Among the lines below, tally those that contain "terminal" and respond with the total only.
__________
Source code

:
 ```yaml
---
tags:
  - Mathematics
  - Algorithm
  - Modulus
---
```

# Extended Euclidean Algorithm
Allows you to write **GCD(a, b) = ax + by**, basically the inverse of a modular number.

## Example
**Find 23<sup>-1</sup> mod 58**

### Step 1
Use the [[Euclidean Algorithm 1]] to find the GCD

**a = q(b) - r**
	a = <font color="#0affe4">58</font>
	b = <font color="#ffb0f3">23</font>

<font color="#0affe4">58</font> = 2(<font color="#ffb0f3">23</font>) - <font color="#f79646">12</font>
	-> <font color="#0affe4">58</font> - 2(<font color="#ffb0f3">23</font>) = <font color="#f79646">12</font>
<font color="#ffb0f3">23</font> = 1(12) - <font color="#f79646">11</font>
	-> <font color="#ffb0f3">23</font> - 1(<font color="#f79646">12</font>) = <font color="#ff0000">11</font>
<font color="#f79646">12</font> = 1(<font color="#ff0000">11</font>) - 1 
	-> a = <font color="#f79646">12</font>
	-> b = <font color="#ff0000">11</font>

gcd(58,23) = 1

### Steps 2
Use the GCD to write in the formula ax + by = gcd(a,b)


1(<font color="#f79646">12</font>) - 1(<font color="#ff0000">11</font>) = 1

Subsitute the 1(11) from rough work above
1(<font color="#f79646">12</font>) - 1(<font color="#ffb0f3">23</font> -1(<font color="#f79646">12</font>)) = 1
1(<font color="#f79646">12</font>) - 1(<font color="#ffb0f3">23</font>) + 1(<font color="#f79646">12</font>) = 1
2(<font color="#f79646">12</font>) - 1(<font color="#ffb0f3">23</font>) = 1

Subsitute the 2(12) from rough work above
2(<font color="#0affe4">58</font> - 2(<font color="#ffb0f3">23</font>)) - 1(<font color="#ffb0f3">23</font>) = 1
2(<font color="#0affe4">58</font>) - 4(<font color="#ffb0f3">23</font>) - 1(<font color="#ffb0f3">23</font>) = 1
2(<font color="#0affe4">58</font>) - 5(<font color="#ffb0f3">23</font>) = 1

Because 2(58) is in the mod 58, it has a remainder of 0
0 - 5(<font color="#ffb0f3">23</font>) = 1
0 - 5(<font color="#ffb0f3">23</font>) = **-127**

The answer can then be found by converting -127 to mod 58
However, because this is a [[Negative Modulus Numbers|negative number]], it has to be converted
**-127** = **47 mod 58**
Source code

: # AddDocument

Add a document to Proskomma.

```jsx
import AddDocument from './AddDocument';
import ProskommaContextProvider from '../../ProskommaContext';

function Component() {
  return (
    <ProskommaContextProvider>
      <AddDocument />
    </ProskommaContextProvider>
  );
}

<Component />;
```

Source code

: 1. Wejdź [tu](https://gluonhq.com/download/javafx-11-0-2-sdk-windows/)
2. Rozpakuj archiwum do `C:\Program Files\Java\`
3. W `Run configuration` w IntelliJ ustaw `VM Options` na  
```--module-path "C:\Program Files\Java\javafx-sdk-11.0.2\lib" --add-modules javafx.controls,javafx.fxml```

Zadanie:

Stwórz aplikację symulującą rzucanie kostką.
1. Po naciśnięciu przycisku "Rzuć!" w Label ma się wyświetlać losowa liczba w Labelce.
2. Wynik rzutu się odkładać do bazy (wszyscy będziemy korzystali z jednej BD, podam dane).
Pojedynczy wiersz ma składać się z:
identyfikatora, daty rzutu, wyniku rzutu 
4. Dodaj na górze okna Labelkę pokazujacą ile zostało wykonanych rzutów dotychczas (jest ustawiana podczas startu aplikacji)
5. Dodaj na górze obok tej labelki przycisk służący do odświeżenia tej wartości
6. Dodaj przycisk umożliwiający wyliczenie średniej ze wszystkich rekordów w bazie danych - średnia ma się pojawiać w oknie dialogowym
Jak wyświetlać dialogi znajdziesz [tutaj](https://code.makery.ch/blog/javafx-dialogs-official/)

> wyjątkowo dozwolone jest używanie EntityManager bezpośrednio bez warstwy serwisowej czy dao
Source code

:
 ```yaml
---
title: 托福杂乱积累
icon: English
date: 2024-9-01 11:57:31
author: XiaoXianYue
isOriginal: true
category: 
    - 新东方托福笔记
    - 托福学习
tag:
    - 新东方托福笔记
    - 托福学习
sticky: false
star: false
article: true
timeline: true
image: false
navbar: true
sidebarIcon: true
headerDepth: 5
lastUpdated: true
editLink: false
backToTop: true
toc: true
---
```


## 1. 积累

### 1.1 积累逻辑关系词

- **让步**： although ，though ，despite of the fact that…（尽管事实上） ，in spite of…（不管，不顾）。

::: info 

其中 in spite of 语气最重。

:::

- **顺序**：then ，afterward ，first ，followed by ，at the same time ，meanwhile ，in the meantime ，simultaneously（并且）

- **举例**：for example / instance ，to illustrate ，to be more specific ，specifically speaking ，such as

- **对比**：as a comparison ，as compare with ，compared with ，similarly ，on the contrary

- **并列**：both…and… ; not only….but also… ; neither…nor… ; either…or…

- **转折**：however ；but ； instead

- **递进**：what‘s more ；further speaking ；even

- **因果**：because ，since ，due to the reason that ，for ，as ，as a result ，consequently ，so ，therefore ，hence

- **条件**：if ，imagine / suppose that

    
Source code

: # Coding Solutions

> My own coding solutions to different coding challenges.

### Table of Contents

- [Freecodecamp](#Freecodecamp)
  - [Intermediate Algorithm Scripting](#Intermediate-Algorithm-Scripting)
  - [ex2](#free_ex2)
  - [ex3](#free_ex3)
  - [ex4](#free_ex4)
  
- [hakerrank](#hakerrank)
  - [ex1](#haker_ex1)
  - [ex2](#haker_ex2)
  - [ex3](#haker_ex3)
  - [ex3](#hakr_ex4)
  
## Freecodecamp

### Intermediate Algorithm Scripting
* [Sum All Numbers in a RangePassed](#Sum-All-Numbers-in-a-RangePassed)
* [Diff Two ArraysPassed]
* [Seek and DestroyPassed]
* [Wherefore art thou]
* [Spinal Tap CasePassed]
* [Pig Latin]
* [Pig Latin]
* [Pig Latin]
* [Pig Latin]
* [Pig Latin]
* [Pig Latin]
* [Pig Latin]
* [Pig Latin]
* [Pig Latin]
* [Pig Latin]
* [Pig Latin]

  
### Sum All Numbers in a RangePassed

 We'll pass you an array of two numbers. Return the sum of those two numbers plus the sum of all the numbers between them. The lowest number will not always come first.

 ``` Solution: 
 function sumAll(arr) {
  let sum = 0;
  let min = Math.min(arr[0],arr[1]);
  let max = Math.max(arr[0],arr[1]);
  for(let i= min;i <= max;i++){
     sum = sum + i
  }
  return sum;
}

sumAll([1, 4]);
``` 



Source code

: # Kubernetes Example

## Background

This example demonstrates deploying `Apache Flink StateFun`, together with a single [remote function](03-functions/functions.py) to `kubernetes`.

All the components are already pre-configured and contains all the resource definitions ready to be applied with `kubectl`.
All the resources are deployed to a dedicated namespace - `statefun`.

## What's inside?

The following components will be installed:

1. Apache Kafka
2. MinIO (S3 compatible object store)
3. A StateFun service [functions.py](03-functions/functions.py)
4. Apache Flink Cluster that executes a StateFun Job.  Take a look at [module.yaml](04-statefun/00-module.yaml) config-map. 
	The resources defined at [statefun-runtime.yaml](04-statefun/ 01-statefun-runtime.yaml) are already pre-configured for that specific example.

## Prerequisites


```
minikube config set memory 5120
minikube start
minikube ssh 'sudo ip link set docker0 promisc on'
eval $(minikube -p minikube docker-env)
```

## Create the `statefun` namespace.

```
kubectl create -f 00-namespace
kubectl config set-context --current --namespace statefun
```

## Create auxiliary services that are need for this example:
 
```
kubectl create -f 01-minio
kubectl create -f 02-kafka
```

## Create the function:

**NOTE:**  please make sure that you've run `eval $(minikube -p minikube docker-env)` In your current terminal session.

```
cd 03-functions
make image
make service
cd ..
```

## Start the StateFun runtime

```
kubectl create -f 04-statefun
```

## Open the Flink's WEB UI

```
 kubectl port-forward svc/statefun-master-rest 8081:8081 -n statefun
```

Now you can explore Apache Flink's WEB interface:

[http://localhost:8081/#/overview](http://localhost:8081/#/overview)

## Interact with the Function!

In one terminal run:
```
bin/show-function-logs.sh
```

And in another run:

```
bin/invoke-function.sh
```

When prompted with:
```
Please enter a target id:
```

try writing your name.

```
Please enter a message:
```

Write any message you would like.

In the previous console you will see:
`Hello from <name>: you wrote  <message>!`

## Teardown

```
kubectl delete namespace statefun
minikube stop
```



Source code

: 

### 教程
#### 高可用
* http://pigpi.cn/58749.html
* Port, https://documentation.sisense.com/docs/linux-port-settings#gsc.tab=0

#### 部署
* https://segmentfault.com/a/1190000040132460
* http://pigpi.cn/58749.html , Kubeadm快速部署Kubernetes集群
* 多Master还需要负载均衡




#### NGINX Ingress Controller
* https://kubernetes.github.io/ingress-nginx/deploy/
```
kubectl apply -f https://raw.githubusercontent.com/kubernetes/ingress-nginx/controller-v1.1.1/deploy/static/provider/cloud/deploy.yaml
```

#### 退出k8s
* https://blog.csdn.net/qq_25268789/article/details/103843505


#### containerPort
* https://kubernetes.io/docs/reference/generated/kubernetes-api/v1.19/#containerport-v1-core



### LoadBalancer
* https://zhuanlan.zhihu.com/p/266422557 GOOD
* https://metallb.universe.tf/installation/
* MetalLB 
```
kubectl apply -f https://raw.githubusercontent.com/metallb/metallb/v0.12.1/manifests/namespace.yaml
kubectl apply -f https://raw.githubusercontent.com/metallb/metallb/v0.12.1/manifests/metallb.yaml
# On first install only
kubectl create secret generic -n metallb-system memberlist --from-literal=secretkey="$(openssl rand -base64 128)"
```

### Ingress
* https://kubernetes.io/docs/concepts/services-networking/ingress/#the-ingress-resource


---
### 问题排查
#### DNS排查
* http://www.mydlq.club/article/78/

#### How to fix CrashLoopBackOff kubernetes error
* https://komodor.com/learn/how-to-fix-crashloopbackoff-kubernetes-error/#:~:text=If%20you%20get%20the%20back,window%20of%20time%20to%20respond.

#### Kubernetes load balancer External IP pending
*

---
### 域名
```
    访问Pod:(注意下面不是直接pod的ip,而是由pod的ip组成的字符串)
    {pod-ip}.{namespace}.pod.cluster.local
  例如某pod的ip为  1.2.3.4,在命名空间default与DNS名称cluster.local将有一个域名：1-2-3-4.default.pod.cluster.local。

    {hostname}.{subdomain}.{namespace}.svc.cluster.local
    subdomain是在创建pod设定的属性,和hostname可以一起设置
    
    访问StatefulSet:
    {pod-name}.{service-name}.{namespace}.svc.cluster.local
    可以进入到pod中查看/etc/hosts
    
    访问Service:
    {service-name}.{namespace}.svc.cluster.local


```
__________
• _RESPONSE_
2